The ability to create music comes from a number of sources, as the combination of the known becomes the new. Lynn’s early influences blended well with the exposure to the unique and innovative music in Athens. “Living [here] has also exposed me to a plethora of styles and approaches. It’s interesting to step back and notice all the influences you’ve picked up over the years; they always end up being nuances that you once loved but thought you’d almost forgotten and there they are, part of you. Perhaps what I’ve noticed most lately are the differences between eastern and western country music. I definitely identify with both equally and try to twist them into the same braid.”

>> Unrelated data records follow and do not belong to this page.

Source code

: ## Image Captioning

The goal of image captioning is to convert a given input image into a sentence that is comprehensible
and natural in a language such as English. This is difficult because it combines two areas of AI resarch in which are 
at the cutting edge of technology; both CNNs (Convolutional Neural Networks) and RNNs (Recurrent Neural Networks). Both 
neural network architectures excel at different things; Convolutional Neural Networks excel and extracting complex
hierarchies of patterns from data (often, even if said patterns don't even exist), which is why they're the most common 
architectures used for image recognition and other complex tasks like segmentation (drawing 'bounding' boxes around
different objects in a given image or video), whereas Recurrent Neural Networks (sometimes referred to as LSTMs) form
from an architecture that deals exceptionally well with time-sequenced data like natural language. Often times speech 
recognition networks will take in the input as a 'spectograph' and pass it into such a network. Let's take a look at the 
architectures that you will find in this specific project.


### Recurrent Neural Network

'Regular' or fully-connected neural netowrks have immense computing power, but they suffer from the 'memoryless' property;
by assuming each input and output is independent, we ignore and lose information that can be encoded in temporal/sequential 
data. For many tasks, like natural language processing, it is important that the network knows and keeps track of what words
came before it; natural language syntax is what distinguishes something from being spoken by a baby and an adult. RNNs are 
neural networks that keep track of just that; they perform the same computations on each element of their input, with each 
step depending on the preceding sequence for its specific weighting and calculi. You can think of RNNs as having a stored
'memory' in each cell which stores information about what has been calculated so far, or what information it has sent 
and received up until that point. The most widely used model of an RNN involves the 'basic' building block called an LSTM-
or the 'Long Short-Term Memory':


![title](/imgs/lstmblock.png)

In addition to the ephemeral “Athens Sound” Lynn has been greatly affected by many Georgia artists as well. “Part of Georgia’s music culture that influenced me later in life is soul. One of my all-time favorite musicians, Ray Charles is from Georgia, as is Otis Redding. That definitely makes the third cord in my braid.”
Making an impression
Lynn’s current work tends to be a bit more on the country/folk side of the fence, but still does not stray as far from Birds & Wire as one might expect. Her light vocal style may seem a bit airy at times, and comparisons to Gillian Welch and Nanci Griffith aren’t too far off base. But she has a dark sense of humor that permeates a lot of the material, and can also belt out a honkytonk heartbreaker with the best of them. For example, her gender-bending “Good Hearted Man” could just as easily have been a hit (minus the profanity) for that other Lynn—Loretta, in her heyday.
With recent successful endeavors such as winning the 2011 Merlefest Chris Austin Songwriting Contest in the country category and the Independent Music Vox Populi Award for best alt.country song, Lynn is making an impression on people involved in the Americana scene, which leaves her a little nonplussed. “If it helps people to categorize things, then I say go for it. But personally, I’m indifferent to genre at this point.” Lynn’s winning song at both Merlefest and the IMA was “Bobby, Baby,” a gothic biographical ode to her late father. The Merlefest song award has been a real boon for her.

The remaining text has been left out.